When a port is activated and we get a PORT_ACTIVE event, we replay the
cached modify-qp() parms and re-trigger any posted recv WRs. Only then do we
forward the PORT_ACTIVE event to registered clients.
The result of this autodetect patch is that all ports will be accessible by
the users. Depending on their respective cabling only those ports that are
connected properly will become operable. If a user tries to modify a regular
QP of a non-connected port, modify_qp() will fail. Furthermore, ibv_devinfo
should show the port state accordingly.
Note that this patch primarily improves the loading behaviour of ehca. If
the cable is removed while the driver is operating and plugged in again,
firmware will handle that properly by sending an appropriate async event.

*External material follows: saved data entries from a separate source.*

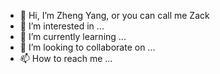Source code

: - 👋 Hi, I’m Zheng Yang, or you can call me Zack
- 👀 I’m interested in ...
- 🌱 I’m currently learning ...
- 💞️ I’m looking to collaborate on ...
- 📫 How to reach me ...

<!---
ZY-Lee-Zack/ZY-Lee-Zack is a ✨ special ✨ repository because its `README.md` (this file) appears on your GitHub profile.
You can click the Preview link to take a look at your changes.
--->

Signed-off-by: Hoang-Nam Nguyen <hnguyen@...ibm.com>
---
drivers/infiniband/hw/ehca/ehca_classes.h | 16 +++
drivers/infiniband/hw/ehca/ehca_irq.c | 26 ++++-
drivers/infiniband/hw/ehca/ehca_iverbs.h | 2 +
drivers/infiniband/hw/ehca/ehca_main.c | 7 +-
drivers/infiniband/hw/ehca/ehca_qp.c | 162 ++++++++++++++++++++++++++++-
drivers/infiniband/hw/ehca/ehca_sqp.c | 6 +-
6 files changed, 204 insertions(+), 15 deletions(-)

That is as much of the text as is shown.